Required action
The lines to find are those in the entries that hold the word "Therefore"; copy every one of them.

Saved entries

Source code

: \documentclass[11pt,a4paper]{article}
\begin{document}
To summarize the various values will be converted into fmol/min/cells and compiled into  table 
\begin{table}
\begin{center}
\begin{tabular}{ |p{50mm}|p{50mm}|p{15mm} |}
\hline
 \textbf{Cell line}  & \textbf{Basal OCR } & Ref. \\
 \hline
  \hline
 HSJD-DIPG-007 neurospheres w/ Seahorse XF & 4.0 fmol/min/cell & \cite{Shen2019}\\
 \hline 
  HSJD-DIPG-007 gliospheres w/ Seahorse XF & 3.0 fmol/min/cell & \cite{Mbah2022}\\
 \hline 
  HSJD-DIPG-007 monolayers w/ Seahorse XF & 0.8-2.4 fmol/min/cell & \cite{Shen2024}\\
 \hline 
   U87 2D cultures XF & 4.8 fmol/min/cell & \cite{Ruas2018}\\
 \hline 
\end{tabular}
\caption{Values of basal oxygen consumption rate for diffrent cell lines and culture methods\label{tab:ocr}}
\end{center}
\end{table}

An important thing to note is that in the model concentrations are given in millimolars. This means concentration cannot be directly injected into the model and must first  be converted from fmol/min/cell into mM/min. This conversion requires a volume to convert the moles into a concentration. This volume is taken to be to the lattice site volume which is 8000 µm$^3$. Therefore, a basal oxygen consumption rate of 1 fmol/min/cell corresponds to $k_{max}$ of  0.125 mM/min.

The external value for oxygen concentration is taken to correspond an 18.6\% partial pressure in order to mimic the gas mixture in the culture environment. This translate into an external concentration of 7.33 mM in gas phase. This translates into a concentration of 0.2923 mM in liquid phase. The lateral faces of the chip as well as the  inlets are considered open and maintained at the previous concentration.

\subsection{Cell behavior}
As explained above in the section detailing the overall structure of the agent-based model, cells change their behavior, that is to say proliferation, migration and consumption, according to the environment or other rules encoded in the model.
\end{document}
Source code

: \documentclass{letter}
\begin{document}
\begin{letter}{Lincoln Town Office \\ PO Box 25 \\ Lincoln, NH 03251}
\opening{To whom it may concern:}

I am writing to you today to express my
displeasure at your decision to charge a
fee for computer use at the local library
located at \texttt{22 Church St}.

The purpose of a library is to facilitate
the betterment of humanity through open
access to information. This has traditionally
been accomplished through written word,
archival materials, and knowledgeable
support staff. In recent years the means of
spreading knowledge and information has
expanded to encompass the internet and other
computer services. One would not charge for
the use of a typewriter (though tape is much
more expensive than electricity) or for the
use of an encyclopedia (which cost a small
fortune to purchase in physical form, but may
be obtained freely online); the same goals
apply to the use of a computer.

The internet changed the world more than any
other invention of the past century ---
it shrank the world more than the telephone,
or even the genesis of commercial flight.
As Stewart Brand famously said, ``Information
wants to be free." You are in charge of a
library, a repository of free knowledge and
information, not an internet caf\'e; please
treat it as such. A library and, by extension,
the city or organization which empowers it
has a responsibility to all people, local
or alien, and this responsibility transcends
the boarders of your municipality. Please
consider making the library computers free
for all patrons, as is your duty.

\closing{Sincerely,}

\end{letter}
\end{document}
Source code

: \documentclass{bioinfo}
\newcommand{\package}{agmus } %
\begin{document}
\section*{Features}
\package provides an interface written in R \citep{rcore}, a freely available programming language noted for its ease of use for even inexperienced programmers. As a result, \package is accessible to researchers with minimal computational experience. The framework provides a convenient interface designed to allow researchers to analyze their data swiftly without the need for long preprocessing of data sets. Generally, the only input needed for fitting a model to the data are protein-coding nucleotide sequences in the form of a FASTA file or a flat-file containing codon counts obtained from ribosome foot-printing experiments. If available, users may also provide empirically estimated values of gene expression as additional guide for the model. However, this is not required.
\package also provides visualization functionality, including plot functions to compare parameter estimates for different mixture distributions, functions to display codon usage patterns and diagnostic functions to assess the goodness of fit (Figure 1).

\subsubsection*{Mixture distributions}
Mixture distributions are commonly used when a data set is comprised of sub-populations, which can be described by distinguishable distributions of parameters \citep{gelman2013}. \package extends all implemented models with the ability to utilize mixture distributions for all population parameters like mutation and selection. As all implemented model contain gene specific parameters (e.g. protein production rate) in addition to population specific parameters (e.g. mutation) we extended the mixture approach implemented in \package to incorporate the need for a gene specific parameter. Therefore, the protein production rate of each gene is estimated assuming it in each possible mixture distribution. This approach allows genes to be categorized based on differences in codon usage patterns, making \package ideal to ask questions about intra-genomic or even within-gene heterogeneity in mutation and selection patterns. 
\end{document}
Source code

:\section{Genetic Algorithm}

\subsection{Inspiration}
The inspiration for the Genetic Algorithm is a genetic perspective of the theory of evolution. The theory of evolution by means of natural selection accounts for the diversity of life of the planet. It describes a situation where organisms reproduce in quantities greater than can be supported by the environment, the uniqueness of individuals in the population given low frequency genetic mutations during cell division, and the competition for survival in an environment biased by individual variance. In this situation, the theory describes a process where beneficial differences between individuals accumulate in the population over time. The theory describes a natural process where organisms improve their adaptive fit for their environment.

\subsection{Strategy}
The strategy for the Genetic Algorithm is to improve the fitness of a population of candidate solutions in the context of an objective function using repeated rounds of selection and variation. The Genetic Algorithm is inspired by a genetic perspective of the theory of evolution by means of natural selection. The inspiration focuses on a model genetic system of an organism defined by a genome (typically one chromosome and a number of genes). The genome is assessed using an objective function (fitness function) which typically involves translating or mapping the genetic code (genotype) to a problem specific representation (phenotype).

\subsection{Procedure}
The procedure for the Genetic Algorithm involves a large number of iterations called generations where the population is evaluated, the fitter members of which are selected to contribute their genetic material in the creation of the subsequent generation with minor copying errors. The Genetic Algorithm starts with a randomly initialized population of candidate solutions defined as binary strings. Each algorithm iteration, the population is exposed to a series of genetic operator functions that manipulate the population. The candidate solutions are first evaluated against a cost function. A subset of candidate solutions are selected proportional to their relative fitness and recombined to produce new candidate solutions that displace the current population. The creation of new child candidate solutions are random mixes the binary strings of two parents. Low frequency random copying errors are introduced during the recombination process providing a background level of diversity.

Response below
An important thing to note is that in the model concentrations are given in millimolars. This means concentration cannot be directly injected into the model and must first  be converted from fmol/min/cell into mM/min. This conversion requires a volume to convert the moles into a concentration. This volume is taken to be to the lattice site volume which is 8000 µm$^3$. Therefore, a basal oxygen consumption rate of 1 fmol/min/cell corresponds to $k_{max}$ of  0.125 mM/min.
Mixture distributions are commonly used when a data set is comprised of sub-populations, which can be described by distinguishable distributions of parameters \citep{gelman2013}. \package extends all implemented models with the ability to utilize mixture distributions for all population parameters like mutation and selection. As all implemented model contain gene specific parameters (e.g. protein production rate) in addition to population specific parameters (e.g. mutation) we extended the mixture approach implemented in \package to incorporate the need for a gene specific parameter. Therefore, the protein production rate of each gene is estimated assuming it in each possible mixture distribution. This approach allows genes to be categorized based on differences in codon usage patterns, making \package ideal to ask questions about intra-genomic or even within-gene heterogeneity in mutation and selection patterns. 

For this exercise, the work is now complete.